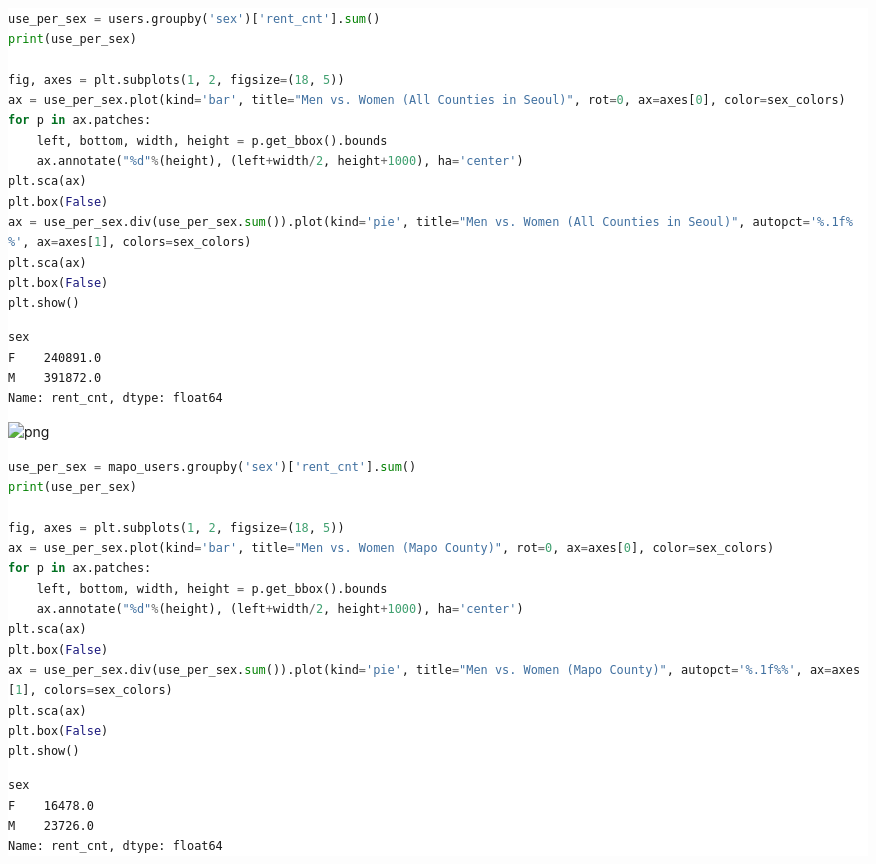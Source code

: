 


```python
use_per_sex = users.groupby('sex')['rent_cnt'].sum()
print(use_per_sex)

fig, axes = plt.subplots(1, 2, figsize=(18, 5))
ax = use_per_sex.plot(kind='bar', title="Men vs. Women (All Counties in Seoul)", rot=0, ax=axes[0], color=sex_colors)
for p in ax.patches:
    left, bottom, width, height = p.get_bbox().bounds
    ax.annotate("%d"%(height), (left+width/2, height+1000), ha='center')
plt.sca(ax)
plt.box(False)
ax = use_per_sex.div(use_per_sex.sum()).plot(kind='pie', title="Men vs. Women (All Counties in Seoul)", autopct='%.1f%%', ax=axes[1], colors=sex_colors)
plt.sca(ax)
plt.box(False)
plt.show()
```

    sex
    F    240891.0
    M    391872.0
    Name: rent_cnt, dtype: float64
    


    
![png](output_46_1.png)
    



```python
use_per_sex = mapo_users.groupby('sex')['rent_cnt'].sum()
print(use_per_sex)

fig, axes = plt.subplots(1, 2, figsize=(18, 5))
ax = use_per_sex.plot(kind='bar', title="Men vs. Women (Mapo County)", rot=0, ax=axes[0], color=sex_colors)
for p in ax.patches:
    left, bottom, width, height = p.get_bbox().bounds
    ax.annotate("%d"%(height), (left+width/2, height+1000), ha='center')
plt.sca(ax)
plt.box(False)
ax = use_per_sex.div(use_per_sex.sum()).plot(kind='pie', title="Men vs. Women (Mapo County)", autopct='%.1f%%', ax=axes[1], colors=sex_colors)
plt.sca(ax)
plt.box(False)
plt.show()
```

    sex
    F    16478.0
    M    23726.0
    Name: rent_cnt, dtype: float64
    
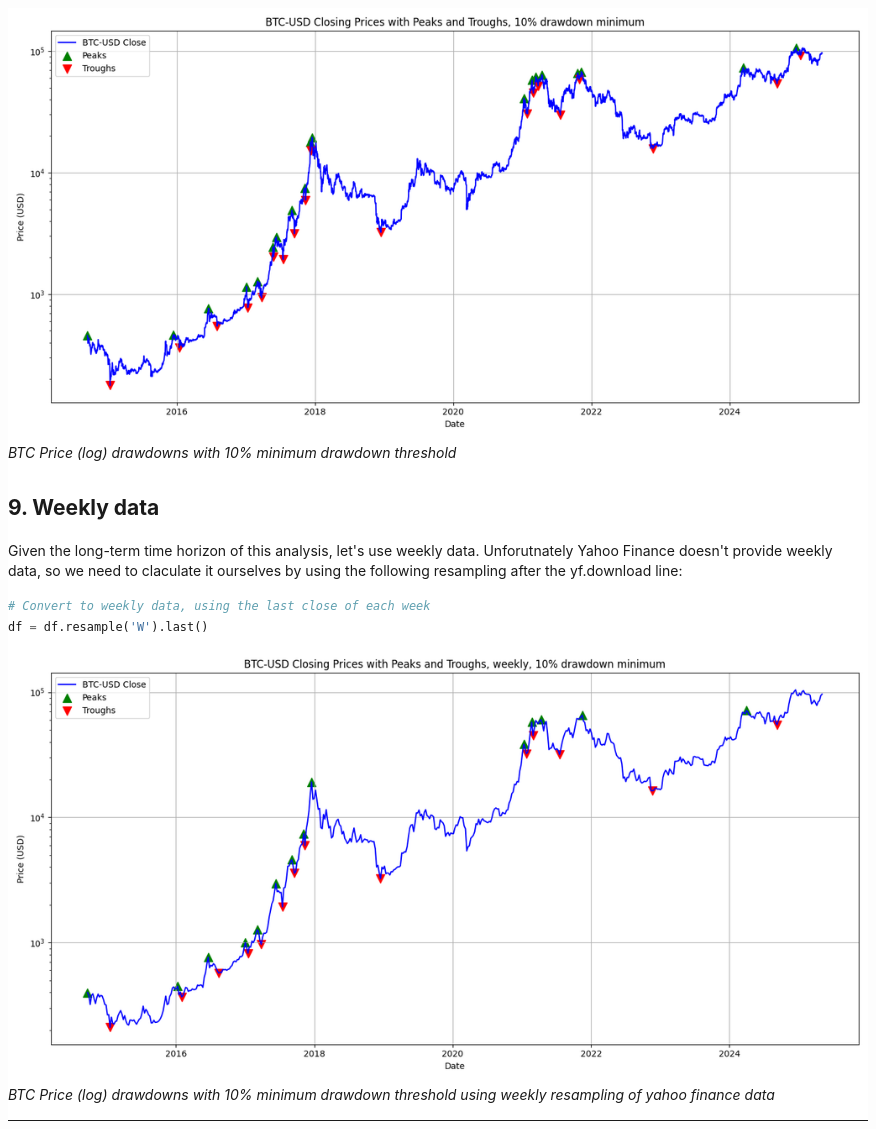 ![BTCUSD (log) drawdowns with 10% minimum drawdown threshold](/images/2025-05-04-btc_drawdown_calculator_log_with_10_percent_drawdown_minimum.png)
*BTC Price (log) drawdowns with 10% minimum drawdown threshold*

## 9. Weekly data

Given the long-term time horizon of this analysis, let's use weekly data. Unforutnately Yahoo Finance doesn't provide weekly data, so we need to claculate it ourselves by using the following resampling after the yf.download line:

```python
# Convert to weekly data, using the last close of each week
df = df.resample('W').last()
```

![BTCUSD (log) drawdowns with 10% minimum drawdown threshold- weekly resampling](/images/2025-05-04-btc_drawdown_calculator_log_weekly_with_10_percent_drawdown_minimum.png)
*BTC Price (log) drawdowns with 10% minimum drawdown threshold using weekly resampling of yahoo finance data*

---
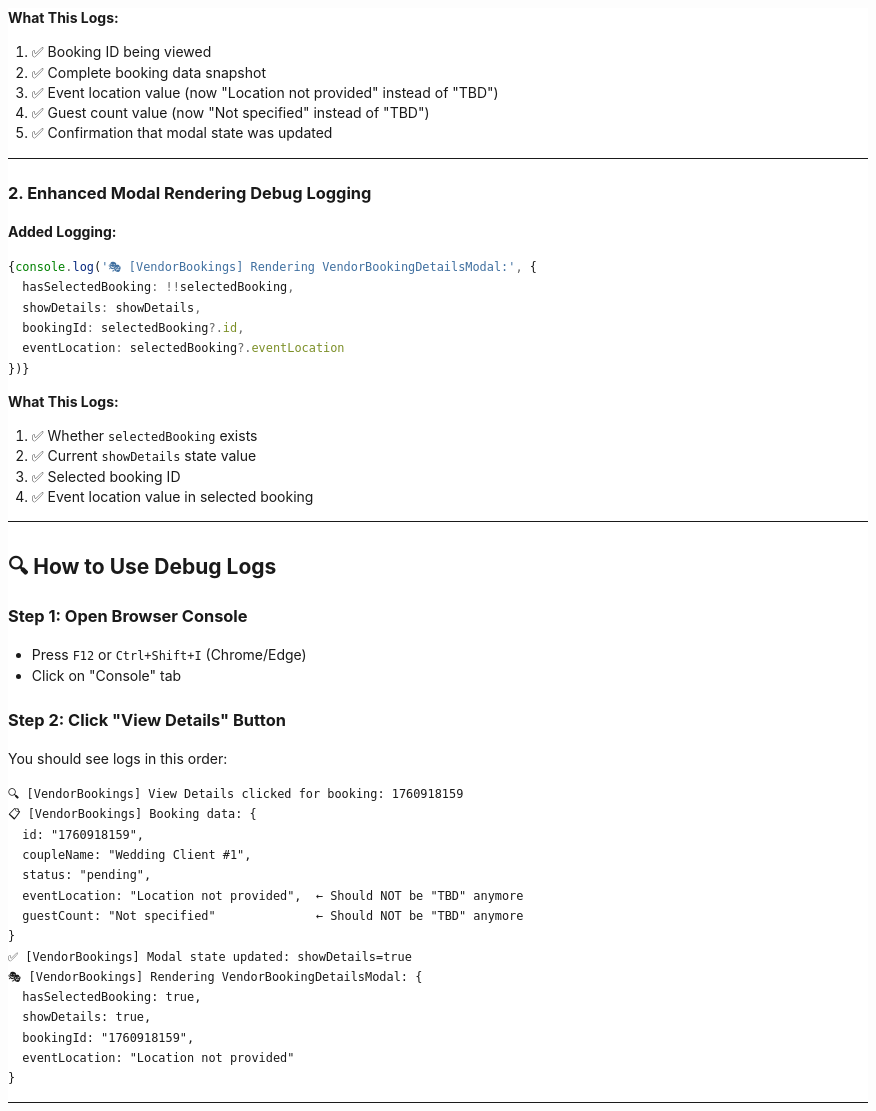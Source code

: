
 ```typescript
```

**What This Logs:**
1. ✅ Booking ID being viewed
2. ✅ Complete booking data snapshot
3. ✅ Event location value (now "Location not provided" instead of "TBD")
4. ✅ Guest count value (now "Not specified" instead of "TBD")
5. ✅ Confirmation that modal state was updated

---

### **2. Enhanced Modal Rendering Debug Logging**

**Added Logging:**
```typescript
{console.log('🎭 [VendorBookings] Rendering VendorBookingDetailsModal:', {
  hasSelectedBooking: !!selectedBooking,
  showDetails: showDetails,
  bookingId: selectedBooking?.id,
  eventLocation: selectedBooking?.eventLocation
})}
```

**What This Logs:**
1. ✅ Whether `selectedBooking` exists
2. ✅ Current `showDetails` state value
3. ✅ Selected booking ID
4. ✅ Event location value in selected booking

---

## 🔍 How to Use Debug Logs

### **Step 1: Open Browser Console**
- Press `F12` or `Ctrl+Shift+I` (Chrome/Edge)
- Click on "Console" tab

### **Step 2: Click "View Details" Button**
You should see logs in this order:

```
🔍 [VendorBookings] View Details clicked for booking: 1760918159
📋 [VendorBookings] Booking data: {
  id: "1760918159",
  coupleName: "Wedding Client #1",
  status: "pending",
  eventLocation: "Location not provided",  ← Should NOT be "TBD" anymore
  guestCount: "Not specified"              ← Should NOT be "TBD" anymore
}
✅ [VendorBookings] Modal state updated: showDetails=true
🎭 [VendorBookings] Rendering VendorBookingDetailsModal: {
  hasSelectedBooking: true,
  showDetails: true,
  bookingId: "1760918159",
  eventLocation: "Location not provided"
}
```

---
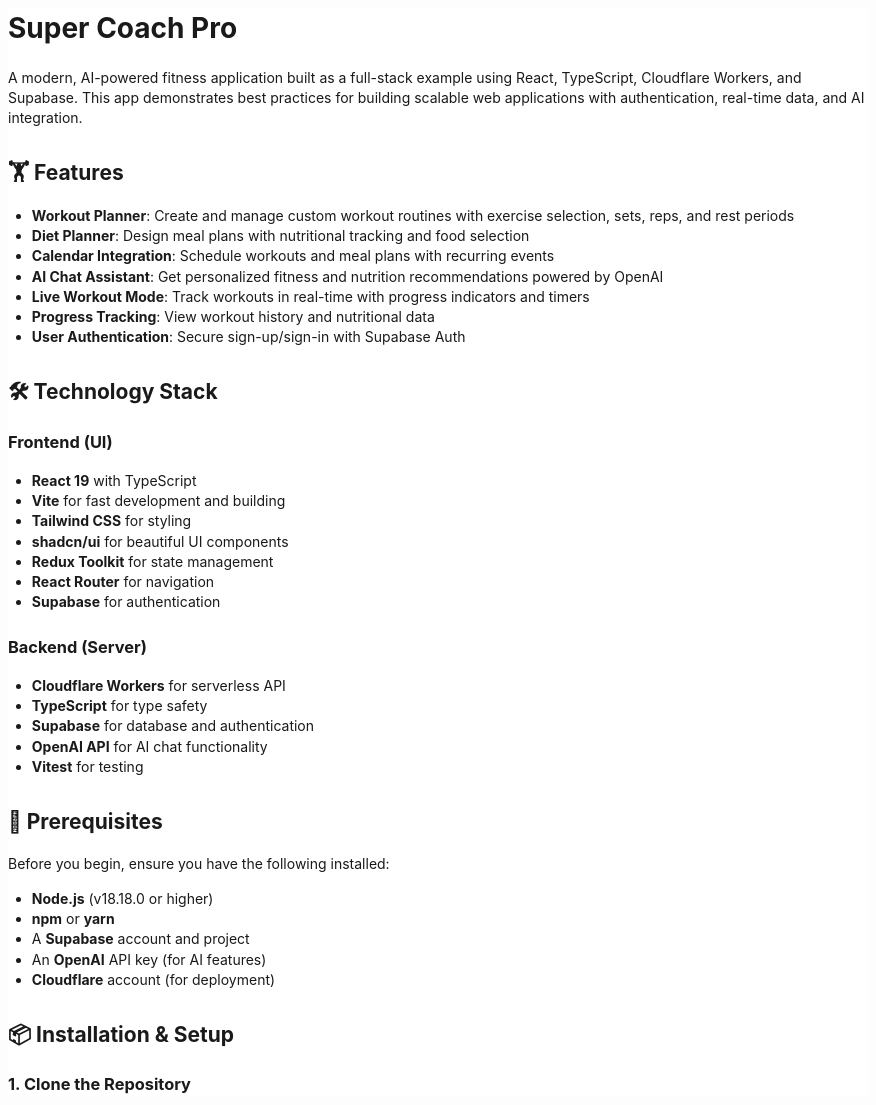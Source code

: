 # Super Coach Pro

A modern, AI-powered fitness application built as a full-stack example using React, TypeScript, Cloudflare Workers, and Supabase. This app demonstrates best practices for building scalable web applications with authentication, real-time data, and AI integration.

## 🏋️ Features

- **Workout Planner**: Create and manage custom workout routines with exercise selection, sets, reps, and rest periods
- **Diet Planner**: Design meal plans with nutritional tracking and food selection
- **Calendar Integration**: Schedule workouts and meal plans with recurring events
- **AI Chat Assistant**: Get personalized fitness and nutrition recommendations powered by OpenAI
- **Live Workout Mode**: Track workouts in real-time with progress indicators and timers
- **Progress Tracking**: View workout history and nutritional data
- **User Authentication**: Secure sign-up/sign-in with Supabase Auth

## 🛠️ Technology Stack

### Frontend (UI)
- **React 19** with TypeScript
- **Vite** for fast development and building
- **Tailwind CSS** for styling
- **shadcn/ui** for beautiful UI components
- **Redux Toolkit** for state management
- **React Router** for navigation
- **Supabase** for authentication

### Backend (Server)
- **Cloudflare Workers** for serverless API
- **TypeScript** for type safety
- **Supabase** for database and authentication
- **OpenAI API** for AI chat functionality
- **Vitest** for testing

## 🚀 Prerequisites

Before you begin, ensure you have the following installed:
- **Node.js** (v18.18.0 or higher)
- **npm** or **yarn**
- A **Supabase** account and project
- An **OpenAI** API key (for AI features)
- **Cloudflare** account (for deployment)

## 📦 Installation & Setup

### 1. Clone the Repository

**WORK ORDER:** The answer must be a single number: the count of lines above that contain the word "using".

**FINAL ANSWER:** 4